Conor had also made the trip, even though Gracie and Jason had insisted the man was still too weak to travel. It had been just under ten days since he had been shot. Besides needing a shuttle to move through the airport, he had handled the trip well thus far.
The group leader had relayed this summons request to come to DC last night just as Jason was getting ready for bed, not allowing him much time to pack and even less for sleep. As nervous as he was, he didn’t fall asleep till after midnight. He assumed he would be logging into The Realms of Infamy soon, so his body could get all the rest it needed. But he would need a sharp mind. Maybe Gracie could set up a caffeine drip into his IV.
Conor had told Jason that most of their contact with headquarters was done through the phone, but for some reason, they wanted this, their first official mission, to be handled in person. Maybe they wanted to meet the legendary Jace Thorne in person to see if he really was cheating like every other user in the game assumed. Conor was guessing it was something more.
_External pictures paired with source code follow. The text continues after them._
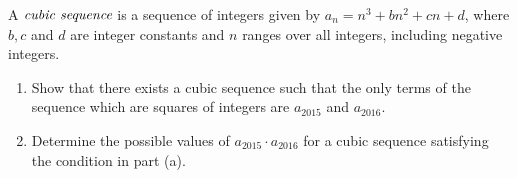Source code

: A $\emph{cubic sequence}$ is a sequence of integers given by $a_n =n^3 + bn^2 + cn + d$, where $b, c$ and $d$ are integer constants and $n$ ranges over all integers, including negative integers.
\begin{enumerate}[label=(\alph*)]
	\item Show that there exists a cubic sequence such that the only terms of the sequence which are squares of integers are $a_{2015}$ and $a_{2016}$.
	\item Determine the possible values of $a_{2015} \cdot a_{2016}$ for a cubic sequence
satisfying the condition in part (a).
\end{enumerate}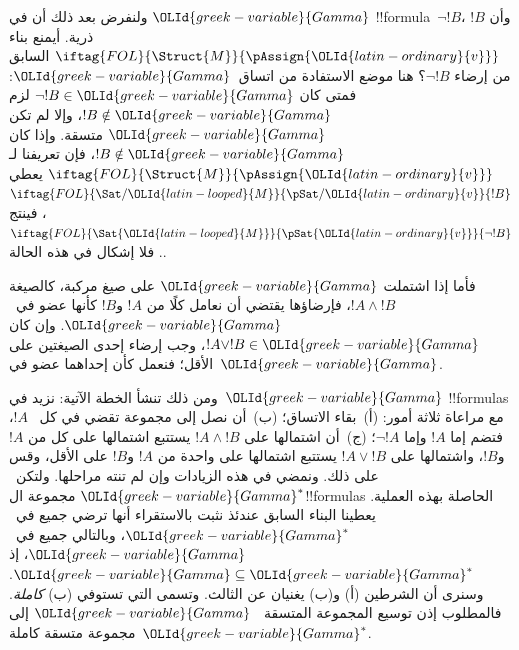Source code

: \documentclass[../../../include/open-logic-section]{subfiles}
\begin{document}
ولنفرض بعد ذلك أن في $\OLId{greek-variable}{Gamma}$ !!{formula}~$\lnot !B$، وأن $!B$
ذرية. أيمنع بناء $\iftag{FOL}{\Struct{M}}{\pAssign{\OLId{latin-ordinary}{v}}}$ السابق من
إرضاء $\lnot !B$؟ هنا موضع الاستفادة من اتساق~$\OLId{greek-variable}{Gamma}$: فمتى كان
$\lnot !B \in \OLId{greek-variable}{Gamma}$ لزم $!B \notin \OLId{greek-variable}{Gamma}$، وإلا لم تكن $\OLId{greek-variable}{Gamma}$
متسقة. وإذا كان $!B \notin \OLId{greek-variable}{Gamma}$، فإن تعريفنا لـ
$\iftag{FOL}{\Struct{M}}{\pAssign{\OLId{latin-ordinary}{v}}}$ يعطي
$\iftag{FOL}{\Sat/{\OLId{latin-looped}{M}}}{\pSat/{\OLId{latin-ordinary}{v}}}{!B}$، فينتج
$\iftag{FOL}{\Sat{\OLId{latin-looped}{M}}}{\pSat{\OLId{latin-ordinary}{v}}}{\lnot !B}$. فلا إشكال في هذه الحالة.

فأما إذا اشتملت $\OLId{greek-variable}{Gamma}$ على صيغ مركبة، كالصيغة $!A \land !B$،
فإرضاؤها يقتضي أن نعامل كلًا من $!A$ و$!B$ كأنها عضو
في~$\OLId{greek-variable}{Gamma}$. وإن كان $!A \lor !B \in \OLId{greek-variable}{Gamma}$، وجب إرضاء إحدى
الصيغتين على الأقل؛ فنعمل كأن إحداهما عضو في~$\OLId{greek-variable}{Gamma}$.

ومن ذلك تنشأ الخطة الآتية: نزيد في~$\OLId{greek-variable}{Gamma}$ !!{formula}s مع مراعاة
ثلاثة أمور: (أ)~بقاء الاتساق؛ (ب)~أن نصل إلى مجموعة تقضي في كل
~$!A$، فتضم إما $!A$ وإما
$\lnot !A$؛ (ج)~أن اشتمالها على $!A \land !B$ يستتبع اشتمالها على
كل من $!A$ و$!B$، واشتمالها على $!A \lor !B$ يستتبع اشتمالها على
واحدة من $!A$ و$!B$ على الأقل، وقس على ذلك. ونمضي في هذه الزيادات
وإن لم تنته مراحلها. ولتكن~$\OLId{greek-variable}{Gamma}^*$ مجموعة ال!!{formula}s الحاصلة
بهذه العملية. يعطينا البناء السابق عندئذ
نثبت بالاستقراء أنها ترضي جميع
 في~$\OLId{greek-variable}{Gamma}^*$، وبالتالي
جميع  في~$\OLId{greek-variable}{Gamma}$، إذ
$\OLId{greek-variable}{Gamma} \subseteq \OLId{greek-variable}{Gamma}^*$. وسنرى أن الشرطين (أ) و(ب) يغنيان عن
الثالث. وتسمى 
التي تستوفي (ب) \emph{كاملة}. فالمطلوب إذن توسيع المجموعة المتسقة
~$\OLId{greek-variable}{Gamma}$ إلى مجموعة متسقة كاملة~$\OLId{greek-variable}{Gamma}^*$.
\end{document}
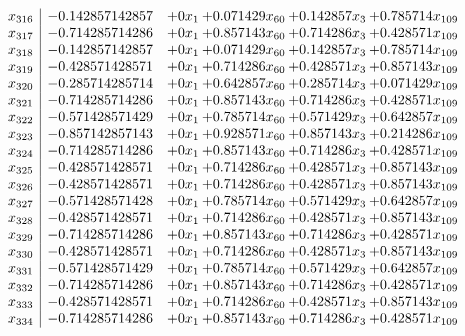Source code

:\documentclass[11pt]{article}
\begin{document}
\[\begin{array}{c| c c@{\hskip 2pt} c@{\hskip 2pt} c@{\hskip 2pt} c@{\hskip 2pt} }
 x_{316}   &  -0.142857142857 & + 0 x_{1} & + 0.071429 x_{60} & + 0.142857 x_{3} & + 0.785714 x_{109}\\
 x_{317}   &  -0.714285714286 & + 0 x_{1} & + 0.857143 x_{60} & + 0.714286 x_{3} & + 0.428571 x_{109}\\
 x_{318}   &  -0.142857142857 & + 0 x_{1} & + 0.071429 x_{60} & + 0.142857 x_{3} & + 0.785714 x_{109}\\
 x_{319}   &  -0.428571428571 & + 0 x_{1} & + 0.714286 x_{60} & + 0.428571 x_{3} & + 0.857143 x_{109}\\
 x_{320}   &  -0.285714285714 & + 0 x_{1} & + 0.642857 x_{60} & + 0.285714 x_{3} & + 0.071429 x_{109}\\
 x_{321}   &  -0.714285714286 & + 0 x_{1} & + 0.857143 x_{60} & + 0.714286 x_{3} & + 0.428571 x_{109}\\
 x_{322}   &  -0.571428571429 & + 0 x_{1} & + 0.785714 x_{60} & + 0.571429 x_{3} & + 0.642857 x_{109}\\
 x_{323}   &  -0.857142857143 & + 0 x_{1} & + 0.928571 x_{60} & + 0.857143 x_{3} & + 0.214286 x_{109}\\
 x_{324}   &  -0.714285714286 & + 0 x_{1} & + 0.857143 x_{60} & + 0.714286 x_{3} & + 0.428571 x_{109}\\
 x_{325}   &  -0.428571428571 & + 0 x_{1} & + 0.714286 x_{60} & + 0.428571 x_{3} & + 0.857143 x_{109}\\
 x_{326}   &  -0.428571428571 & + 0 x_{1} & + 0.714286 x_{60} & + 0.428571 x_{3} & + 0.857143 x_{109}\\
 x_{327}   &  -0.571428571428 & + 0 x_{1} & + 0.785714 x_{60} & + 0.571429 x_{3} & + 0.642857 x_{109}\\
 x_{328}   &  -0.428571428571 & + 0 x_{1} & + 0.714286 x_{60} & + 0.428571 x_{3} & + 0.857143 x_{109}\\
 x_{329}   &  -0.714285714286 & + 0 x_{1} & + 0.857143 x_{60} & + 0.714286 x_{3} & + 0.428571 x_{109}\\
 x_{330}   &  -0.428571428571 & + 0 x_{1} & + 0.714286 x_{60} & + 0.428571 x_{3} & + 0.857143 x_{109}\\
 x_{331}   &  -0.571428571429 & + 0 x_{1} & + 0.785714 x_{60} & + 0.571429 x_{3} & + 0.642857 x_{109}\\
 x_{332}   &  -0.714285714286 & + 0 x_{1} & + 0.857143 x_{60} & + 0.714286 x_{3} & + 0.428571 x_{109}\\
 x_{333}   &  -0.428571428571 & + 0 x_{1} & + 0.714286 x_{60} & + 0.428571 x_{3} & + 0.857143 x_{109}\\
 x_{334}   &  -0.714285714286 & + 0 x_{1} & + 0.857143 x_{60} & + 0.714286 x_{3} & + 0.428571 x_{109}\\

\end{array}\]
\end{document}
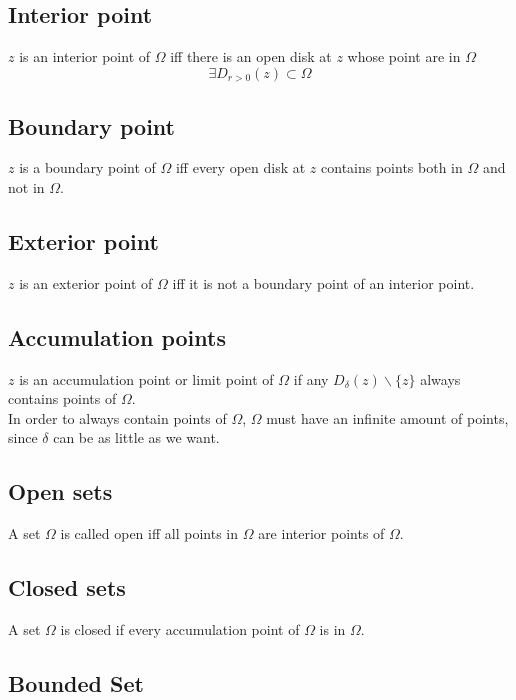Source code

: \documentclass{article}
\begin{document}
\subsection{Interior point}

\(z\) is an interior point of \(\Omega\) iff there is an open disk
at \(z\) whose point are in \(\Omega\)
\[
    \exists D_{r>0}(z) \subset \Omega
\]

\subsection{Boundary point}

\(z\) is a boundary point of \(\Omega\) iff every open disk at \(z\)
contains points both in \(\Omega\) and not in \(\Omega\).

\subsection{Exterior point}

\(z\) is an exterior point of \(\Omega\) iff it is not a boundary
point of an interior point.

\subsection{Accumulation points}

\(z\) is an accumulation point or limit point of \(\Omega\) if any
\(D_\delta(z)\backslash \{z\}\) always contains points of \(\Omega\).
\\
In order to always contain points of \(\Omega\), \(\Omega\) must have an
infinite amount of points, since \(\delta\) can be as little as we want.

\subsection{Open sets}

A set \(\Omega\) is called open iff all points in \(\Omega\)
are interior points of \(\Omega\).

\subsection{Closed sets}

A set \(\Omega\) is closed if every accumulation point of \(\Omega\)
is in \(\Omega\). 

\subsection{Bounded Set}
\end{document}
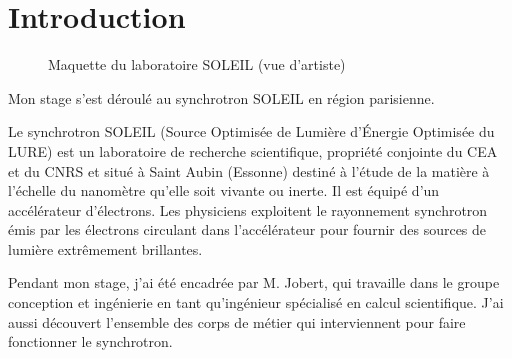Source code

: 



			
\chapter*{Introduction}
\minitoc
\begin{figure}
  \centering
  \caption{Maquette du laboratoire SOLEIL (vue d'artiste)}
\end{figure}

     Mon stage s'est déroulé au synchrotron SOLEIL en région parisienne. 



		
     Le synchrotron SOLEIL (Source Optimisée de Lumière d'Énergie Optimisée du LURE) est un laboratoire de recherche scientifique, propriété conjointe du CEA et du CNRS et situé à Saint Aubin (Essonne) destiné à l'étude de la matière à l'échelle du nanomètre qu'elle soit vivante ou inerte. Il est équipé d'un accélérateur d'électrons. Les physiciens exploitent le rayonnement synchrotron émis par les électrons circulant dans l'accélérateur pour fournir des sources de lumière extrêmement brillantes.

     Pendant mon stage, j'ai été encadrée par M. Jobert, qui travaille dans le groupe conception et ingénierie en tant qu'ingénieur spécialisé en calcul scientifique. J'ai aussi découvert l'ensemble des corps de métier qui interviennent pour faire fonctionner le synchrotron.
The aid that led them to the room excused herself after they were settled, and Jason was soon guzzling down lukewarm coffee. They were early and had to wait another five minutes before their hosts arrived. Jason had only ever talked to Ross Fordier over the phone, but they had met once in the game when the senior agent had shown him around Safe Haven to let him know how he could use the city. Jason hadn’t been impressed. It offered healing, shops to buy equipment, and training facilities where you could swap out spells without waiting for a level-up. Basically, anything you could get in any other city, only without the threat of being mugged or killed.
In real life, the man was a bit different than his character. He was the same age as Jason, in his mid-forties, but hadn’t kept himself in shape. He was balding, with graying brown hair over his ears and a poorly trimmed goatee. He was the head of this special task force and spent more time convincing his superiors that they were doing good work and deserved funding than he did trying to understand what his team actually did.
Conor told Jason he had three other teams working across the country, but none were as promising. Two were around level 15, but the third had died recently and was still a few days from level 10 again. They mostly did espionage work, trying to infiltrate other strongholds and gain information. If they ever tried to fight the international criminals they hung around, they would be killed instantly.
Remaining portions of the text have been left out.